Problem description
What lines below contain the word "docker"? Please pull each one out.

*** Opening of Dataset content ***

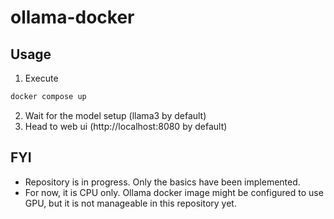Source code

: # ollama-docker

## Usage 
1. Execute
```bash
docker compose up
```
2. Wait for the model setup (llama3 by default)
3. Head to web ui (http://localhost:8080 by default)

## FYI
- Repository is in progress. Only the basics have been implemented.
- For now, it is CPU only. Ollama docker image might be configured to use GPU, but it is not manageable in this repository yet.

*** Close of Dataset content ***

Response below
: # ollama-docker
docker compose up
- For now, it is CPU only. Ollama docker image might be configured to use GPU, but it is not manageable in this repository yet.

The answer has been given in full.